The thrust of Mr. Berman’s article is that the Barnett is an uneconomic play in general, that various technologies don’t provide a return on investment, and that the play itself is unpredictable, thus all other shale plays are unpredictable. Mr. Berman’s major claims are that 1) core areas do not have appreciably higher average EUR’s than the play, overall,  2) there is little correlation between IP rates and EUR’s,  3) horizontal wells do not produce substantively more than vertical wells 4) the volumes of commercially recoverable reserves are greatly over-estimated,  5) average well performance has decreased consistently since 2003 for horizontal wells, and  6) hyperbolic predictions overestimate reserves.  Left entirely unaddressed in his analysis is the entire concept of a marginal producer, the statistical effect poor producers have on raw data, and whether it is proper to analyze un-normalized data, since many factors can be quantified  to alter production tremendously, such as corrections  for lateral length, number of frac stages, and the results of simulfracs, among others.

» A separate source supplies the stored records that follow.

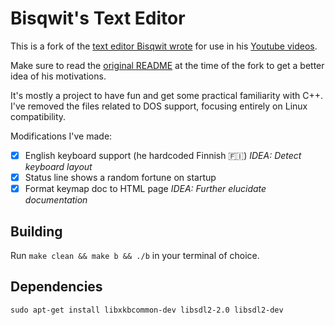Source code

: # Bisqwit's Text Editor
This is a fork of the [text editor Bisqwit wrote](https://github.com/bisqwit/that_editor) for use in his [Youtube videos](https://www.youtube.com/user/Bisqwit).

Make sure to read the [original README](BISQWIT.md) at the time of the fork to get a better idea of his motivations.

It's mostly a project to have fun and get some practical familiarity with C++. I've removed the files related to DOS support, focusing entirely on Linux compatibility.

Modifications I've made:
- [X] English keyboard support (he hardcoded Finnish 🇫🇮) *IDEA: Detect keyboard layout*
- [X] Status line shows a random fortune on startup
- [X] Format keymap doc to HTML page *IDEA: Further elucidate documentation*

## Building
Run `make clean && make b && ./b` in your terminal of choice.

## Dependencies
`sudo apt-get install libxkbcommon-dev libsdl2-2.0 libsdl2-dev`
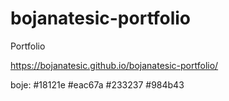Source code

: # bojanatesic-portfolio
Portfolio

https://bojanatesic.github.io/bojanatesic-portfolio/

boje: #18121e #eac67a #233237 #984b43

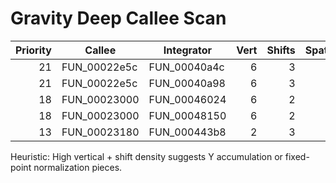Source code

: # Gravity Deep Callee Scan

| Priority | Callee | Integrator | Vert | Shifts | Spatial |
|---------:|--------|------------|-----:|-------:|--------:|
| 21 | FUN_00022e5c | FUN_00040a4c | 6 | 3 | 0 |
| 21 | FUN_00022e5c | FUN_00040a98 | 6 | 3 | 0 |
| 18 | FUN_00023000 | FUN_00046024 | 6 | 2 | 0 |
| 18 | FUN_00023000 | FUN_00048150 | 6 | 2 | 0 |
| 13 | FUN_00023180 | FUN_000443b8 | 2 | 3 | 0 |

Heuristic: High vertical + shift density suggests Y accumulation or fixed-point normalization pieces.
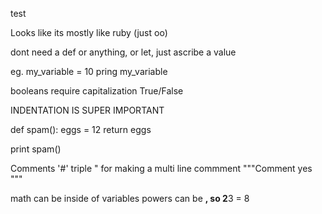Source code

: test

Looks like its mostly like ruby (just oo)

dont need a def or anything, or let, just ascribe a value

eg. my_variable = 10
pring my_variable

booleans require capitalization
True/False

INDENTATION IS SUPER IMPORTANT

def spam():
  eggs = 12
  return eggs

print spam()

Comments '#'
  triple " for making a multi line commment
  """Comment
  yes
  """
  
math can be inside of variables
powers can be **, so 2**3 = 8
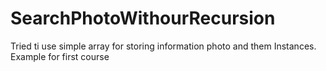 # SearchPhotoWithourRecursion

Tried ti use simple array for storing information photo and them 
Instances. Example for first course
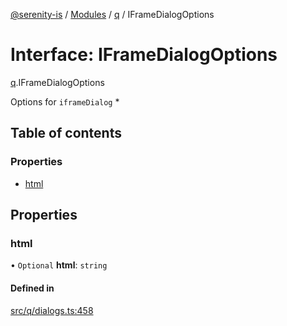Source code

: [@serenity-is](../README.md) / [Modules](../modules.md) / [q](../modules/q.md) / IFrameDialogOptions

# Interface: IFrameDialogOptions

[q](../modules/q.md).IFrameDialogOptions

Options for `iframeDialog` *

## Table of contents

### Properties

- [html](q.IFrameDialogOptions.md#html)

## Properties

### html

• `Optional` **html**: `string`

#### Defined in

[src/q/dialogs.ts:458](https://github.com/serenity-is/serenity/blob/master/packages/corelib/src/q/dialogs.ts#L458)
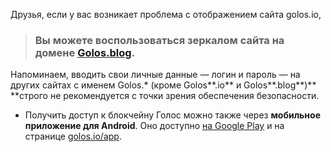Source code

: Друзья, если у вас возникает проблема с отображением сайта golos.io,

> ### Вы можете воспользоваться зеркалом сайта на домене [**Golos.blog**](https://golos.blog/).

Напоминаем, вводить свои личные данные — логин и пароль — на других сайтах c именем Golos.\* \(кроме Golos**.io** и Golos**.blog**\)** **строго не рекомендуется с точки зрения обеспечения безопасности.

- Получить доступ к блокчейну Голос можно также через **мобильное приложение для Android**. Оно доступно [на Google Play](https://play.google.com/store/apps/details?id=io.golos.golos) и на странице [golos.io/app](https://golos.io/app).

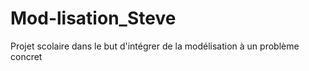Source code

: # Mod-lisation_Steve
Projet scolaire dans le but d'intégrer de la modélisation à un problème concret 
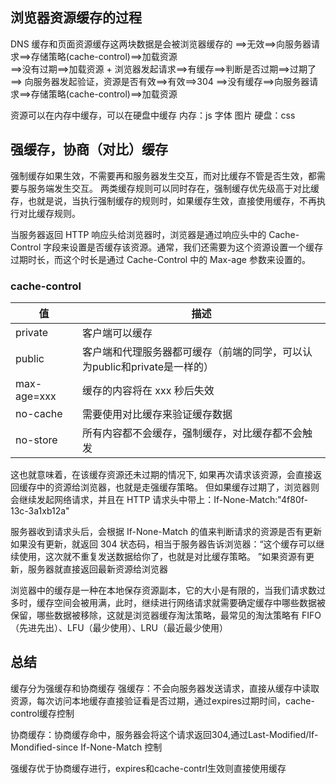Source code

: ## 浏览器资源缓存的过程
DNS 缓存和页面资源缓存这两块数据是会被浏览器缓存的                           ==>无效==>向服务器请求==>存储策略(cache-control)==>加载资源   
                                ==>没有过期==>加载资源                  +
浏览器发起请求==>有缓存==>判断是否过期==>过期了==> 向服务器发起验证，资源是否有效==>有效==>304
           ==>没有缓存==>向服务器请求==>存储策略(cache-control)==>加载资源

资源可以在内存中缓存，可以在硬盘中缓存
内存：js 字体 图片 
硬盘：css


## 强缓存，协商（对比）缓存
强制缓存如果生效，不需要再和服务器发生交互，而对比缓存不管是否生效，都需要与服务端发生交互。
两类缓存规则可以同时存在，强制缓存优先级高于对比缓存，也就是说，当执行强制缓存的规则时，如果缓存生效，直接使用缓存，不再执行对比缓存规则。


当服务器返回 HTTP 响应头给浏览器时，浏览器是通过响应头中的 Cache-Control 字段来设置是否缓存该资源。通常，我们还需要为这个资源设置一个缓存过期时长，而这个时长是通过 Cache-Control 中的 Max-age 参数来设置的。

### cache-control
| 值 | 描述 |
| ------ | ------ |
| private | 客户端可以缓存 | 
| public | 客户端和代理服务器都可缓存（前端的同学，可以认为public和private是一样的） |
| max-age=xxx |  缓存的内容将在 xxx 秒后失效 | 
| no-cache | 需要使用对比缓存来验证缓存数据 | 
| no-store | 所有内容都不会缓存，强制缓存，对比缓存都不会触发 | 




这也就意味着，在该缓存资源还未过期的情况下, 如果再次请求该资源，会直接返回缓存中的资源给浏览器，也就是走强缓存策略。
但如果缓存过期了，浏览器则会继续发起网络请求，并且在 HTTP 请求头中带上：If-None-Match:"4f80f-13c-3a1xb12a"

服务器收到请求头后，会根据 If-None-Match 的值来判断请求的资源是否有更新
如果没有更新，就返回 304 状态码，相当于服务器告诉浏览器：“这个缓存可以继续使用，这次就不重复发送数据给你了，也就是对比缓存策略。
”如果资源有更新，服务器就直接返回最新资源给浏览器

浏览器中的缓存是一种在本地保存资源副本，它的大小是有限的，当我们请求数过多时，缓存空间会被用满，此时，继续进行网络请求就需要确定缓存中哪些数据被保留，哪些数据被移除，这就是浏览器缓存淘汰策略，最常见的淘汰策略有 FIFO（先进先出）、LFU（最少使用）、LRU（最近最少使用）

## 总结
缓存分为强缓存和协商缓存
强缓存：不会向服务器发送请求，直接从缓存中读取资源，每次访问本地缓存直接验证看是否过期，通过expires过期时间，cache-control缓存控制  

协商缓存：协商缓存命中，服务器会将这个请求返回304,通过Last-Modified/If-Mondified-since If-None-Match 控制

强缓存优于协商缓存进行，expires和cache-contrl生效则直接使用缓存



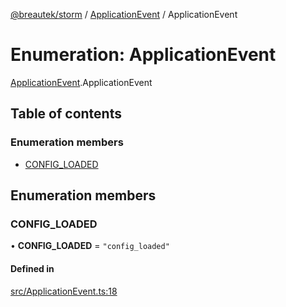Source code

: [@breautek/storm](../README.md) / [ApplicationEvent](../modules/ApplicationEvent.md) / ApplicationEvent

# Enumeration: ApplicationEvent

[ApplicationEvent](../modules/ApplicationEvent.md).ApplicationEvent

## Table of contents

### Enumeration members

- [CONFIG\_LOADED](ApplicationEvent.ApplicationEvent-1.md#config_loaded)

## Enumeration members

### CONFIG\_LOADED

• **CONFIG\_LOADED** = `"config_loaded"`

#### Defined in

[src/ApplicationEvent.ts:18](https://github.com/breautek/storm/blob/3845ece/src/ApplicationEvent.ts#L18)
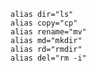

    alias dir="ls"
    alias copy="cp"
    alias rename="mv"
    alias md="mkdir"
    alias rd="rmdir"
    alias del="rm -i"
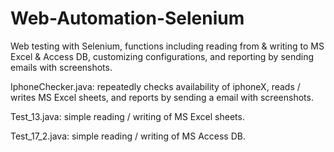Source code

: # Web-Automation-Selenium
Web testing with Selenium, functions including reading from &amp; writing to MS Excel &amp; Access DB, customizing configurations, and reporting by sending emails with screenshots.

IphoneChecker.java: repeatedly checks availability of iphoneX, reads / writes MS Excel sheets, and reports by sending a email with screenshots.

Test_13.java: simple reading / writing of MS Excel sheets.

Test_17_2.java: simple reading / writing of MS Access DB.
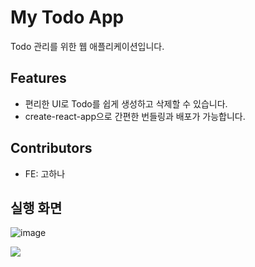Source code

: # My Todo App

Todo 관리를 위한 웹 애플리케이션입니다.

## Features

- 편리한 UI로 Todo를 쉽게 생성하고 삭제할 수 있습니다.
- create-react-app으로 간편한 번들링과 배포가 가능합니다.


## Contributors

- FE: 고하나

## 실행 화면
![image](https://user-images.githubusercontent.com/75575781/197133576-ebd5079f-5523-4a44-a9f8-c4d5c6df1011.png)


<img src="https://img.shields.io/API-007396?style=for-the-badge&logo=🚀&logoColor=white">

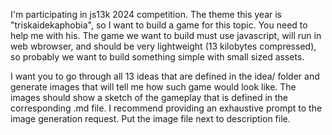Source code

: I'm participating in js13k 2024 competition. The theme this year is "triskaidekaphobia", so I want to build a game for this topic. You need to help me with his. The game we want to build must use javascript, will run in web wbrowser, and should be very lightweight (13 kilobytes compressed), so probably we want to build something simple with small sized assets.

I want you to go through all 13 ideas that are defined in the idea/ folder and generate images that will tell me how such game would look like. The images should show a sketch of the gameplay that is defined in the corresponding .md file. I recommend providing an exhaustive prompt to the image generation request.
Put the image file next to description file.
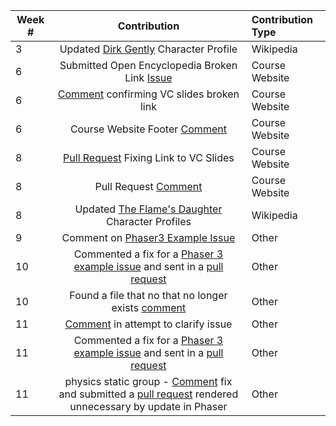 | Week # | Contribution | Contribution Type |
| ------ | :----------: | :---------------- |
| 3 | Updated [Dirk Gently](https://en.wikipedia.org/w/index.php?title=Dirk_Gently%27s_Holistic_Detective_Agency_(TV_series)&oldid=825901008) Character Profile | Wikipedia
| 6 | Submitted Open Encyclopedia Broken Link [Issue](https://github.com/joannakl/cs480_s18/issues/8) | Course Website |
| 6 | [Comment](https://github.com/joannakl/cs480_s18/issues/6) confirming VC slides broken link | Course Website |
| 6 | Course Website Footer [Comment](https://github.com/joannakl/cs480_s18/issues/5) | Course Website |
| 8 | [Pull Request](https://github.com/joannakl/cs480_s18/pull/67) Fixing Link to VC Slides | Course Website
| 8 | Pull Request [Comment](https://github.com/joannakl/cs480_s18/pull/54) | Course Website
| 8 | Updated [The Flame's Daughter](https://en.wikipedia.org/w/index.php?title=The_Flame%27s_Daughter&oldid=832446560) Character Profiles | Wikipedia
| 9 | Comment on [Phaser3 Example Issue](https://github.com/photonstorm/phaser3-examples/issues/66) | Other
| 10 | Commented a fix for a [Phaser 3 example issue](https://github.com/photonstorm/phaser3-examples/issues/104) and sent in a [pull request](https://github.com/photonstorm/phaser3-examples/pull/107) | Other |
| 10 | Found a file that no that no longer exists [comment](https://github.com/photonstorm/phaser3-examples/issues/100)| Other |
| 11 | [Comment](https://github.com/photonstorm/phaser3-examples/issues/109) in attempt to clarify issue | Other |
| 11 | Commented a fix for a [Phaser 3 example issue](https://github.com/photonstorm/phaser3-examples/issues/17) and sent in a [pull request](https://github.com/photonstorm/phaser3-examples/pull/115) | Other |
| 11 | physics static group - [Comment](https://github.com/photonstorm/phaser3-examples/issues/108) fix and submitted a [pull request](https://github.com/photonstorm/phaser3-examples/pull/117) rendered unnecessary by update in Phaser | Other |
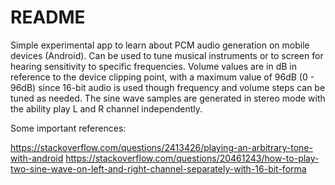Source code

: # README #


Simple experimental app to learn about PCM audio generation on mobile devices (Android). 
Can be used to tune musical instruments or to screen for hearing sensitivity to specific frequencies. 
Volume values are in dB in reference to the device clipping point, with a maximum value of 96dB (0 - 96dB) 
since 16-bit audio is used though frequency and volume steps can be tuned as needed.
The sine wave samples are generated in stereo mode with the ability play L and R channel independently.


Some important references:

https://stackoverflow.com/questions/2413426/playing-an-arbitrary-tone-with-android
https://stackoverflow.com/questions/20461243/how-to-play-two-sine-wave-on-left-and-right-channel-separately-with-16-bit-forma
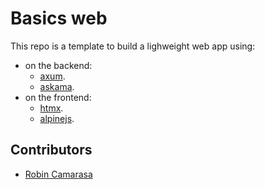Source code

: # Basics web

This repo is a template to build a lighweight web app using:
- on the backend:
    - [axum](https://docs.rs/axum/latest/axum/).
    - [askama](https://docs.rs/askama/latest/askama/).
- on the frontend:
    - [htmx](https://docs.rs/askama/latest/askama/).
    - [alpinejs](https://alpinejs.dev/).

## Contributors

- [Robin Camarasa](https://robincamarasa.github.io)

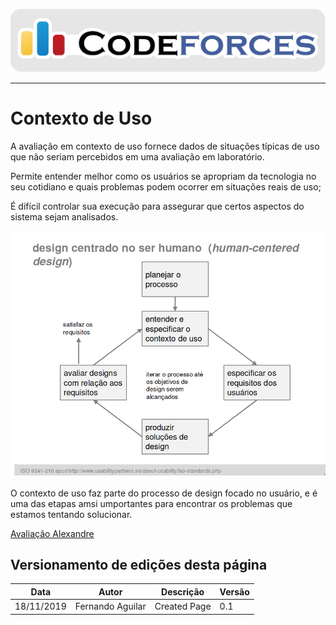 <span style="margin-left: 0%; padding-top: 3%;">![Codeforces Logo](../../images/codeforces.png)</span>

***

# Contexto de Uso

A avaliação em contexto de uso fornece dados de situações típicas de uso que não seriam percebidos em uma avaliação em laboratório.

Permite entender melhor como os usuários se apropriam da tecnologia no seu cotidiano e quais problemas podem ocorrer em situações reais de uso;

É difícil controlar sua execução para assegurar que certos aspectos do sistema sejam analisados.

![Human Centered Design](./images/human_centered_design.png)

O contexto de uso faz parte do processo de design focado no usuário, e é uma das etapas amsi umportantes para encontrar os problemas que estamos tentando solucionar.

[Avaliação Alexandre](avaliacao_alexandre.md)

## Versionamento de edições desta página

| Data | Autor | Descrição | Versão |
|------|-------|-----------|--------|
| 18/11/2019 | Fernando Aguilar | Created Page| 0.1 |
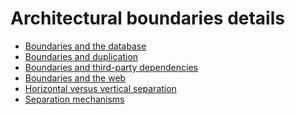 <!-- generated by markdown-notes-tree -->

# Architectural boundaries details

<!-- optional markdown-notes-tree directory description starts here -->

<!-- optional markdown-notes-tree directory description ends here -->

-   [Boundaries and the database](Boundaries-database.md)
-   [Boundaries and duplication](Boundaries-duplication.md)
-   [Boundaries and third-party dependencies](Boundaries-third-party-dependencies.md)
-   [Boundaries and the web](Boundaries-web.md)
-   [Horizontal versus vertical separation](Horizontal-vertical-separation.md)
-   [Separation mechanisms](Separation-mechanisms.md)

CORE AREAS DO NOT HAVE APPRECIABLY HIGHER AVERAGE EUR’S THAN THE PLAY OVERALL– In making this statement, Mr. Berman analyzed horizontal wells in Tarrant and Johnson Counties.  Analysts used the very broad brush of “Core”, “Tier 1”, “Tier 2”, and “Non-Core” early on when describing the potential productivity of the Barnett Shale.  This broad brush approach is not an appropriate discriminator for potential production because it isn’t related to anything other than a non-robust early estimate of Barnett thickness combined with a very poorly sampled grid representing potential thermal maturity.  A more robust method to define potential productivity is necessary; one that actually predicts potential on a well by well basis. For instance, we use Net Feet of Barnett Shale combined with a “Cooking Index”, which is derived from GOR that we call Graded Potential of Acreage (GPA), and that is updated periodically from new results.  From our analysis, Tarrant County itself, which is considered “Core” using the broad brush approach actually contains 8 of 10 grades of potentially productive shale by our more localized approach.  Choosing Tarrant County by itself thus does not represent a natural high grading of acreage, rather it is a random grab bag of various quality acreage.  Comparing the production quality of wells from several non-discriminated grades of acreage is a bad start.  Should Mr. Berman choose to look at production responses from a more meaningful subset of acreage, such as our methodology, he would see substantive differentiation in raw productivity between acreage grades.

Figure 1
Figure 1.  Note the strong correlation of production responses to GPA (Graded Potential of Acreage) which uses Net Barnett Thickness and a cooking index derived from the GOR of Barnett producers. Sample size is all Barnett Horizontal Wells in the FWB.

Figure 2

Figure 2.  Note the correlation of average cumulative production to GPA.  These cumulative are raw, actual numbers.  In order to derive PREDICTIVE POTENTIAL productivity, production would need to be normalized for operator learning effects, horizontal lateral length, and Best Practices operations.  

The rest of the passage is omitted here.